→ **Work task**
Take the lines from the beginning of the data below through the line holding "The rest immediately" and return exactly those.

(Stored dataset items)
>>

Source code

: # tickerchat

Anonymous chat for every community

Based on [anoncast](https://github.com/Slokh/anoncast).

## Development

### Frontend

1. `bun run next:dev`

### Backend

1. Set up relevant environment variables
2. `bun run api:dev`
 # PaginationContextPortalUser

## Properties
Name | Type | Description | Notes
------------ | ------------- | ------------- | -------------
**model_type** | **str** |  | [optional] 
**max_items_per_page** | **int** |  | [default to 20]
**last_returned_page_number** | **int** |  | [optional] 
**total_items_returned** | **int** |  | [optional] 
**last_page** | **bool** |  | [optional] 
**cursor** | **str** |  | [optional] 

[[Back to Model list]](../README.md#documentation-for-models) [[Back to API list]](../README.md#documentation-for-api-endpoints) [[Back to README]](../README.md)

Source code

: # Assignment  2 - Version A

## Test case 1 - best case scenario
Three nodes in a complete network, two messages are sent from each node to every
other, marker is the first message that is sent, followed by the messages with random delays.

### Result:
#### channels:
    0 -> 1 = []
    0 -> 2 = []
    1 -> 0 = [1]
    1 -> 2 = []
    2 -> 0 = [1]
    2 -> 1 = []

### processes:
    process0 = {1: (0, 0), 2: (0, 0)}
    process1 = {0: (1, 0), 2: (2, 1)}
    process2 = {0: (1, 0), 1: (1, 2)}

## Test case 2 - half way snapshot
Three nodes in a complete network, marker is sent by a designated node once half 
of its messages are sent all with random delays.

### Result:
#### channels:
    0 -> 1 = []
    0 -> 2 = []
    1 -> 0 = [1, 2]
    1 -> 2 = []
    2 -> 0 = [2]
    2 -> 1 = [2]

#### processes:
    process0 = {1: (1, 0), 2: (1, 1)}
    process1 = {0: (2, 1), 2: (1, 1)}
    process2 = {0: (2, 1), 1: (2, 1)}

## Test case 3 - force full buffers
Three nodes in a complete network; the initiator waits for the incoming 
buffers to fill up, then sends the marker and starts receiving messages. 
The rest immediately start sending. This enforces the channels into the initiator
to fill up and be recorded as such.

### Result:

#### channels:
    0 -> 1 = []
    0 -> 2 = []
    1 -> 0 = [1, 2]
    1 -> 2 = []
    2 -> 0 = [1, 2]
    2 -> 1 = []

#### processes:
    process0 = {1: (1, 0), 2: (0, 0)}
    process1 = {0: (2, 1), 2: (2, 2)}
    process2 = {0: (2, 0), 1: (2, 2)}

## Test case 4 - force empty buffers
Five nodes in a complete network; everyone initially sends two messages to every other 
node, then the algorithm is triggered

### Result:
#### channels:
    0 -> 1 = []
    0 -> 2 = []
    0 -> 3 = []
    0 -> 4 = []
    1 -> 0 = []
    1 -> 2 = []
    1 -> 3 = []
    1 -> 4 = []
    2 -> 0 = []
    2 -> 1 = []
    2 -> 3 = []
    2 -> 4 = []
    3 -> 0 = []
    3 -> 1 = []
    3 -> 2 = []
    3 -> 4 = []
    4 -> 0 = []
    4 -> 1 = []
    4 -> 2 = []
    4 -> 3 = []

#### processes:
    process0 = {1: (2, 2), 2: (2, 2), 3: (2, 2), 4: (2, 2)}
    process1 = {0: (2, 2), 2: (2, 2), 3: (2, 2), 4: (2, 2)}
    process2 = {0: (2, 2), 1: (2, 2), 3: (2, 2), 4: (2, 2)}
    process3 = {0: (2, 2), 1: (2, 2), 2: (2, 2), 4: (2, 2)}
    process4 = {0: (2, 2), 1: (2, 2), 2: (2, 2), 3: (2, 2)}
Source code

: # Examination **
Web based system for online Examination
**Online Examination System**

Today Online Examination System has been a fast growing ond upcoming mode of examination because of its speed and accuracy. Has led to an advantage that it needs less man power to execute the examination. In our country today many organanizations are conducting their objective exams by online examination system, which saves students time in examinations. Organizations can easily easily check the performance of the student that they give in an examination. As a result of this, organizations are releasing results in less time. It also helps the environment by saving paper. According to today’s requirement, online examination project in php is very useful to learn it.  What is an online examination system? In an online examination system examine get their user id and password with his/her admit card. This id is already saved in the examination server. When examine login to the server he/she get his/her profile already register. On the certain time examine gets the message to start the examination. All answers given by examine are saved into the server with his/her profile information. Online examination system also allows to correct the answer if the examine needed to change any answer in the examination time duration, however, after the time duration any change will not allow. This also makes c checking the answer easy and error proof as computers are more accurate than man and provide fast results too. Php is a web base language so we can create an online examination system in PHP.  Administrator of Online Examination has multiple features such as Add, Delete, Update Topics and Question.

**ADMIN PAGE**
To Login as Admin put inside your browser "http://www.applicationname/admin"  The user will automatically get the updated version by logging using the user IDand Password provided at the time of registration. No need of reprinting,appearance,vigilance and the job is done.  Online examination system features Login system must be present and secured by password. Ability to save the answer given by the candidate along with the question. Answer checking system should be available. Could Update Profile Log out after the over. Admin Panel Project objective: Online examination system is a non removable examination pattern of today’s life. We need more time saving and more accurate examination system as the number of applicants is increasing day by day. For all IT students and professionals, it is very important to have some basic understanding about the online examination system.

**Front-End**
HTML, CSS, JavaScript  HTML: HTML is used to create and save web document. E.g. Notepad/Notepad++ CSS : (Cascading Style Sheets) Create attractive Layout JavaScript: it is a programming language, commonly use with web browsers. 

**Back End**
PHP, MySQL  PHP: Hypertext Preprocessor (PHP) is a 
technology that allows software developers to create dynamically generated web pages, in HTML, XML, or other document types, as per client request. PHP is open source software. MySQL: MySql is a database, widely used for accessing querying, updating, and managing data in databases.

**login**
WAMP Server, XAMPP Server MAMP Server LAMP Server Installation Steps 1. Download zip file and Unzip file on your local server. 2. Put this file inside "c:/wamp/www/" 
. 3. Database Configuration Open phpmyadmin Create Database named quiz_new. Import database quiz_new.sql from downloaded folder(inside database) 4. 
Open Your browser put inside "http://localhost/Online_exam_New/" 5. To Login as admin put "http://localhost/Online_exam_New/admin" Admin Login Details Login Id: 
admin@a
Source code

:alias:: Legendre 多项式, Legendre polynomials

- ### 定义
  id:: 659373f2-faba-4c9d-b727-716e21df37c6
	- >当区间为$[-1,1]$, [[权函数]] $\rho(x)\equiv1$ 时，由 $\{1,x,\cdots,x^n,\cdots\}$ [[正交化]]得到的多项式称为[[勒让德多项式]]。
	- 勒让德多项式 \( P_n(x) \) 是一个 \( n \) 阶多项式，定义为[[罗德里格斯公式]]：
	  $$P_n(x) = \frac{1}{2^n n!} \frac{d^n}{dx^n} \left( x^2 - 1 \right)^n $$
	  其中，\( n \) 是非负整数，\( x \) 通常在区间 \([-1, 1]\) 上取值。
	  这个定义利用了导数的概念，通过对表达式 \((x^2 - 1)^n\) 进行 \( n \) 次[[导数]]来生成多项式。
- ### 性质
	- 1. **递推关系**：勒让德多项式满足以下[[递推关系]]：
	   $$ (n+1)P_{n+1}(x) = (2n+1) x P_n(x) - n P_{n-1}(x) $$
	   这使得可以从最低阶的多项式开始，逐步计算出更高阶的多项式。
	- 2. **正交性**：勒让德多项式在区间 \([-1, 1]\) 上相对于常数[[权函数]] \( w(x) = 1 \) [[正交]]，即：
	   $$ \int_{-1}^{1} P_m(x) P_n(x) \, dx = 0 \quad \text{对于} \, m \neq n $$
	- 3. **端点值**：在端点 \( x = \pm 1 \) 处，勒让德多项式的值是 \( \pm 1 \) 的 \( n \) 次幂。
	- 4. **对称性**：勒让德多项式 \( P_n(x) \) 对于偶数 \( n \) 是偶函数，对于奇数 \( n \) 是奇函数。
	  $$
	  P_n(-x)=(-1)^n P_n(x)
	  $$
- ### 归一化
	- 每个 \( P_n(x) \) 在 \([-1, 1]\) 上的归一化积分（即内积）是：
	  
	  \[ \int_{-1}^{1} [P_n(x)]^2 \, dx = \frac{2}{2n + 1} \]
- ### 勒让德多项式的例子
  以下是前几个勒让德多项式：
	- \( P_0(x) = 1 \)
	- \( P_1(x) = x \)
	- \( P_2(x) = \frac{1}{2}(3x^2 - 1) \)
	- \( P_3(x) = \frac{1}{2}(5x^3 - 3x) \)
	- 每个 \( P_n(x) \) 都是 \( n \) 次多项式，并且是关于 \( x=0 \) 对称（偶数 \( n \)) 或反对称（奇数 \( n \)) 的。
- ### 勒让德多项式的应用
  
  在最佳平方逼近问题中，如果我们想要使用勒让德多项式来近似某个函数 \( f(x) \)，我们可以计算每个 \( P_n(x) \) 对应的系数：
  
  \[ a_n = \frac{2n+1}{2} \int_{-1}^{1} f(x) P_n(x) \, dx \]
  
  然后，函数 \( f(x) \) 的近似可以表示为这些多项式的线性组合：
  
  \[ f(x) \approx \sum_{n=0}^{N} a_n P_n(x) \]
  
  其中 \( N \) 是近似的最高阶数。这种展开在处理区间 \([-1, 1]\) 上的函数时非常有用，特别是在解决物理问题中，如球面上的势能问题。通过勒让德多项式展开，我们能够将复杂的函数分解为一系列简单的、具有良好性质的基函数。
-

<<

→ **Your solution**
Source code

: # tickerchat

Anonymous chat for every community

Based on [anoncast](https://github.com/Slokh/anoncast).

## Development

### Frontend

1. `bun run next:dev`

### Backend

1. Set up relevant environment variables
2. `bun run api:dev`
 # PaginationContextPortalUser

## Properties
Name | Type | Description | Notes
------------ | ------------- | ------------- | -------------
**model_type** | **str** |  | [optional] 
**max_items_per_page** | **int** |  | [default to 20]
**last_returned_page_number** | **int** |  | [optional] 
**total_items_returned** | **int** |  | [optional] 
**last_page** | **bool** |  | [optional] 
**cursor** | **str** |  | [optional] 

[[Back to Model list]](../README.md#documentation-for-models) [[Back to API list]](../README.md#documentation-for-api-endpoints) [[Back to README]](../README.md)

Source code

: # Assignment  2 - Version A

## Test case 1 - best case scenario
Three nodes in a complete network, two messages are sent from each node to every
other, marker is the first message that is sent, followed by the messages with random delays.

### Result:
#### channels:
    0 -> 1 = []
    0 -> 2 = []
    1 -> 0 = [1]
    1 -> 2 = []
    2 -> 0 = [1]
    2 -> 1 = []

### processes:
    process0 = {1: (0, 0), 2: (0, 0)}
    process1 = {0: (1, 0), 2: (2, 1)}
    process2 = {0: (1, 0), 1: (1, 2)}

## Test case 2 - half way snapshot
Three nodes in a complete network, marker is sent by a designated node once half 
of its messages are sent all with random delays.

### Result:
#### channels:
    0 -> 1 = []
    0 -> 2 = []
    1 -> 0 = [1, 2]
    1 -> 2 = []
    2 -> 0 = [2]
    2 -> 1 = [2]

#### processes:
    process0 = {1: (1, 0), 2: (1, 1)}
    process1 = {0: (2, 1), 2: (1, 1)}
    process2 = {0: (2, 1), 1: (2, 1)}

## Test case 3 - force full buffers
Three nodes in a complete network; the initiator waits for the incoming 
buffers to fill up, then sends the marker and starts receiving messages. 
The rest immediately start sending. This enforces the channels into the initiator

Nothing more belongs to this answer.